Held by Tomlinson LJ:

  1. Relationship with frustration: at [61]

‘The present case is different. I do not believe that Lord Wilson in Geys [holding that a repudiatory breach only terminates the contract if it is accepted by the injured party] had in mind a case where a contract has become repudiated because it is no longer capable of performance, as in the classic case of frustrating delay. That is the present case. Our conclusion is that as from 2 February 2012 the contract in its agreed form was not capable of performance – further performance in the changed circumstances brought about by the delay would be radically different from that agreed. The guilty party can no longer perform its obligations when the time comes.
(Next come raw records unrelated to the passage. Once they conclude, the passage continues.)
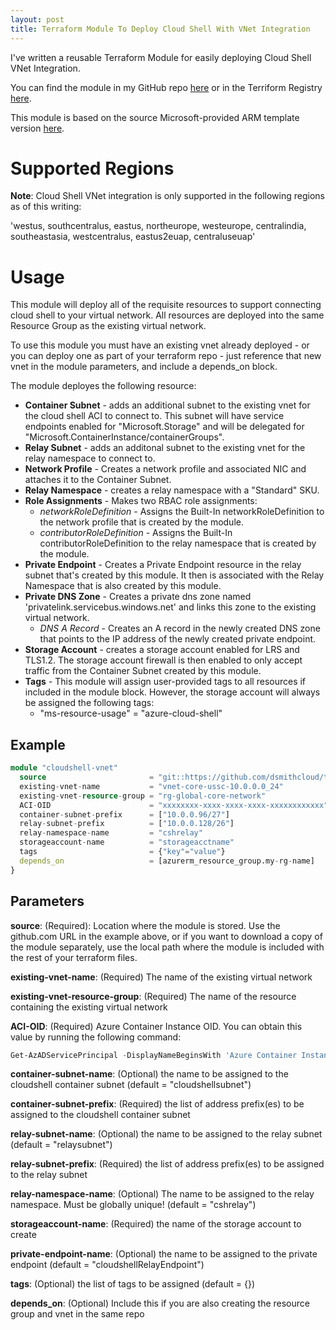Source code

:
 ```yaml
---
layout: post
title: Terraform Module To Deploy Cloud Shell With VNet Integration
---
```


I've written a reusable Terraform Module for easily deploying Cloud Shell VNet Integration.  

You can find the module in my GitHub repo [here](https://github.com/dsmithcloud/terraform-azurerm-cloudshell-vnet) or in the Terriform Registry [here](https://registry.terraform.io/modules/Azure/caf-enterprise-scale/azurerm/latest).

This module is based on the source Microsoft-provided ARM template version [here](https://github.com/Azure/azure-quickstart-templates/blob/master/demos/cloud-shell-vnet/azuredeploy.json).

# Supported Regions
**Note**: Cloud Shell VNet integration is only supported in the following regions as of this writing:

'westus, southcentralus, eastus, northeurope, westeurope, centralindia, southeastasia, westcentralus, eastus2euap, centraluseuap'

# Usage

This module will deploy all of the requisite resources to support connecting cloud shell to your virtual network.  All resources are deployed into the same Resource Group as the existing virtual network.

To use this module you must have an existing vnet already deployed - or you can deploy one as part of your terraform repo - just reference that new vnet in the module parameters, and include a depends_on block.

The module deployes the following resource:

+ **Container Subnet** - adds an additional subnet to the existing vnet for the cloud shell ACI to connect to.  This subnet will have service endpoints enabled for "Microsoft.Storage" and will be delegated for "Microsoft.ContainerInstance/containerGroups".
+ **Relay Subnet** - adds an additonal subnet to the existing vnet for the relay namespace to connect to.
+ **Network Profile** - Creates a network profile and associated NIC and attaches it to the Container Subnet.
+ **Relay Namespace** - creates a relay namespace with a "Standard" SKU.
+ **Role Assignments** - Makes two RBAC role assignments:
    - _networkRoleDefinition_ - Assigns the Built-In networkRoleDefinition to the network profile that is created by the module.
    - _contributorRoleDefinition_ - Assigns the Built-In contributorRoleDefinition to the relay namespace that is created by the module.
+ **Private Endpoint** - Creates a Private Endpoint resource in the relay subnet that's created by this module.  It then is associated with the Relay Namespace that is also created by this module.
+ **Private DNS Zone** - Creates a private dns zone named 'privatelink.servicebus.windows.net' and links this zone to the existing virtual network.
    - _DNS A Record_ - Creates an A record in the newly created DNS zone that points to the IP address of the newly created private endpoint.
+ **Storage Account** - creates a storage account enabled for LRS and TLS1.2.  The storage account firewall is then enabled to only accept traffic from the Container Subnet created by this module.
+ **Tags** - This module will assign user-provided tags to all resources if included in the module block.  However, the storage account will always be assigned the following tags:
    - "ms-resource-usage" = "azure-cloud-shell"


## Example

```terraform
module "cloudshell-vnet" 
  source                       = "git::https://github.com/dsmithcloud/tf-cloudshell-vnet.git"
  existing-vnet-name           = "vnet-core-ussc-10.0.0.0_24"
  existing-vnet-resource-group = "rg-global-core-network"
  ACI-OID                      = "xxxxxxxx-xxxx-xxxx-xxxx-xxxxxxxxxxxx"
  container-subnet-prefix      = ["10.0.0.96/27"]
  relay-subnet-prefix          = ["10.0.0.128/26"]
  relay-namespace-name         = "cshrelay"
  storageaccount-name          = "storageacctname"
  tags                         = {"key"="value"}
  depends_on                   = [azurerm_resource_group.my-rg-name]
}
```

## Parameters

**source**: (Required): Location where the module is stored.  Use the github.com URL in the example above, or if you want to download a copy of the module separately, use the local path where the module is included with the rest of your terraform files.

**existing-vnet-name**: (Required) The name of the existing virtual network

**existing-vnet-resource-group**: (Required) The name of the resource containing the existing virtual network

**ACI-OID**: (Required) Azure Container Instance OID.  You can obtain this value by running the following command:

```powershell
Get-AzADServicePrincipal -DisplayNameBeginsWith 'Azure Container Instance'
```

**container-subnet-name**: (Optional) the name to be assigned to the cloudshell container subnet (default     = "cloudshellsubnet")

**container-subnet-prefix**: (Required) the list of address prefix(es) to be assigned to the cloudshell container subnet

**relay-subnet-name**: (Optional) the name to be assigned to the relay subnet (default     = "relaysubnet")

**relay-subnet-prefix**: (Required) the list of address prefix(es) to be assigned to the relay subnet

**relay-namespace-name**: (Optional) The name to be assigned to the relay namespace. Must be globally unique! (default     = "cshrelay")

**storageaccount-name**: (Required) the name of the storage account to create

**private-endpoint-name**: (Optional) the name to be assigned to the private endpoint (default     = "cloudshellRelayEndpoint")

**tags**: (Optional) the list of tags to be assigned (default     = {})

**depends_on**: (Optional) Include this if you are also creating the resource group and vnet in the same repo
The time for performance of the obligations of the guilty party is long past. Redelivery of the containers at some future date would be an act radically different in kind from redelivery of the containers in accordance with the contractually agreed time-scale. In those circumstances, as it seems to me, the innocent party simply cannot treat the contract as subsisting because it is no longer capable of performance as agreed. There is no alternative to the conclusion that the contract has come to an end. The fact that the carrier continued to press for performance, in the shape both of redelivery of the containers and the payment of demurrage, is neither here nor there. Those were acts in vain, unrelated to an existing contract.’